Thursday, 28 June 2018

An express lane for the intelligent

AT THE tender age of seven, did you feel more intelligent that the boy sitting next to you in school? Whether you did or not, there was an attempt in the 1960s to push the more intelligent ones – or the pupils perceived to be more intelligent – more quickly through their primary education. A development arising from the Rahman Talib Report was the concept of express classes “for more intelligent children to complete their primary education in five years instead of six.” (The Straits Times, 14 January 1962) A Unesco paper in 1973, titled “The educational statistics system of Malaysia 1972”, gave more information:
At the beginning of the second year in a large primary school, the more intelligent pupils are placed in the express class based on their performance in the previous year, the recommendation of their class teachers and the approval of the parents concerned. They will remain in such class until they complete the remaining part of the primary education in the next four years thereby completing the primary education in five years instead of six. Prior approval of the Chief Education Officer must be sought whenever a Head of School wishes to start an express class. Express classes exist in a number of large primary schools and statistics on them are regularly collected. In 1971, the number of Express classes in West Malaysia was 98 classes with 3,835 pupils.
The pioneering Standard Two Express class
at Westlands School in 1962.
Thus in 1962, an express class was introduced into Standard Two in Westlands School. Ironically, many of my friends who were streamed into the first Standard Two Express simply had no idea why we had been so chosen. Guinea pigs, we turned out to be. Or whether our parents had been informed at the very least. Were we really that more intelligent that the rest of our classmates who did not go into the express class? On what basis were we chosen? Even the old teachers that we spoke to could not recall the criteria of selection. If I could remember correctly, one told me recently, each class in Standard One in 1961 were requested to pick their five best pupils to go to the express class the following year.
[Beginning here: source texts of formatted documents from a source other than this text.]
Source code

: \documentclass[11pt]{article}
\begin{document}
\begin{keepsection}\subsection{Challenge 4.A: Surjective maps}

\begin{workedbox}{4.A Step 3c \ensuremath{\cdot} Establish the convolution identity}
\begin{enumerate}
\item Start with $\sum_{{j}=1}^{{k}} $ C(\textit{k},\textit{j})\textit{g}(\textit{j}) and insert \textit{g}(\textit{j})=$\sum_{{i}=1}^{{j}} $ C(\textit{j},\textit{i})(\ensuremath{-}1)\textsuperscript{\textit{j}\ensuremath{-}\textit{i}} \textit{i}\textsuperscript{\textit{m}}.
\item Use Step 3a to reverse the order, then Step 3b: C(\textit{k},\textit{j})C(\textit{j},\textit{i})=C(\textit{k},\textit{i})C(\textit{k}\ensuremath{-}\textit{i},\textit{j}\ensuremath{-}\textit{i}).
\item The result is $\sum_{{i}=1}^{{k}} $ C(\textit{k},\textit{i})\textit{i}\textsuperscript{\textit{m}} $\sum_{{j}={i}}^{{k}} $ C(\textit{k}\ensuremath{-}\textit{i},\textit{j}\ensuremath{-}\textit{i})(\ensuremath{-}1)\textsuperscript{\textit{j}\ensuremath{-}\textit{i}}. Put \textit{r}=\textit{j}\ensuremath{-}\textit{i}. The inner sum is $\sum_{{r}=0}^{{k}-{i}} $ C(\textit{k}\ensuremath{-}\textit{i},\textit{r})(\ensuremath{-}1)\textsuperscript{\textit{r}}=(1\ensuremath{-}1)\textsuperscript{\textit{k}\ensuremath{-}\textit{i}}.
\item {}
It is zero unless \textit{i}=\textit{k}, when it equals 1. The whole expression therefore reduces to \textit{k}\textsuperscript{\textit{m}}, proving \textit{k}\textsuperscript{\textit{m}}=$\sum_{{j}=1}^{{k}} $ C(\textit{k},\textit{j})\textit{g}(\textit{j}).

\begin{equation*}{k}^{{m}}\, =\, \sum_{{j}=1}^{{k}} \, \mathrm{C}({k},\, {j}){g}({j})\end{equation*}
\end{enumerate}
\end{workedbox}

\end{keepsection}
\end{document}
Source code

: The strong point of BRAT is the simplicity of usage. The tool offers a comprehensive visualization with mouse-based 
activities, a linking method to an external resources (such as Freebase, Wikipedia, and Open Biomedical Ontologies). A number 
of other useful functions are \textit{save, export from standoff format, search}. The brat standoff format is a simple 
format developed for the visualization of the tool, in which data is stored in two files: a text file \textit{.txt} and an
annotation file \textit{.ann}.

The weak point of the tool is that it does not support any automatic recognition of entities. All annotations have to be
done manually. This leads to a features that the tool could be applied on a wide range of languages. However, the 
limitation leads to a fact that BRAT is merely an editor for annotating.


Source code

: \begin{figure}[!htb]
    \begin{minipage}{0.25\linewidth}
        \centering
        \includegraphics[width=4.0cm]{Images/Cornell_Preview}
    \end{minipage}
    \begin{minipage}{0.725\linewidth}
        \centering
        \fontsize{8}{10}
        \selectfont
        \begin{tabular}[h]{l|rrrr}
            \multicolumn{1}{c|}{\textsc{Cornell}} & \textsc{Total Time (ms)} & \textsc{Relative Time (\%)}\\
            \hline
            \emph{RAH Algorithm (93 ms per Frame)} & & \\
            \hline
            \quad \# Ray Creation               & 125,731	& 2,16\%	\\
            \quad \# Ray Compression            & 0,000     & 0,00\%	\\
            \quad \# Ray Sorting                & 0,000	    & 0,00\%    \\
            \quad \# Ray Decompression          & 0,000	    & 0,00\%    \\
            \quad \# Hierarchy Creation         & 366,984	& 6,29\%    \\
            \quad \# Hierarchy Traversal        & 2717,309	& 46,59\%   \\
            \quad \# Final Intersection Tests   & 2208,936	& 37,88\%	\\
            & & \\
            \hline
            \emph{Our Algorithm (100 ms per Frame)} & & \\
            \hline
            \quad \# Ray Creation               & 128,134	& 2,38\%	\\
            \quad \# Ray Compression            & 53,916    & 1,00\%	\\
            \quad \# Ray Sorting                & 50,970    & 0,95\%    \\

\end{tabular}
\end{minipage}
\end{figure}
(As a footnote, perhaps I WAS a wee bit more intelligent at my young age after all. I do remember that in 1964, the school introduced an Intelligence Test for the first time in its history. Everyone took the test and to my surprise, I scored the highest marks among my peers, not only in the class but in the whole of Standard Five. But no prize was forthcoming for me, unfortunately. The school offered no prize for this test. Darn. The very first and only time I ever came out tops among the boys in any test and I got no prize, no recognition. Ha ha... 😜)

I have no idea how long the original Standard Two express classes lasted in the Malaysian education system. Contrary to the Unesco report I mentioned earlier, it was suggested in an academic paper, “The identification of gifted and talented students” by Siti Fatimah Mohd Yassin, Noriah Mohd Ishak, Melor Mohd Yunus and Rosadah Abd Majid, published in 2012, that the programme ended in 1970. I have also seen a short report in The Straits Times of 26 July 1968 that the Minister of Education, Mohammed Khir Johari, had wanted the express classes to be discontinued from 1969. The system was not good enough, he had felt. There were varying standards in different schools and he claimed that the pupils were admitted to express classes at the discretion of teachers and headmaster only.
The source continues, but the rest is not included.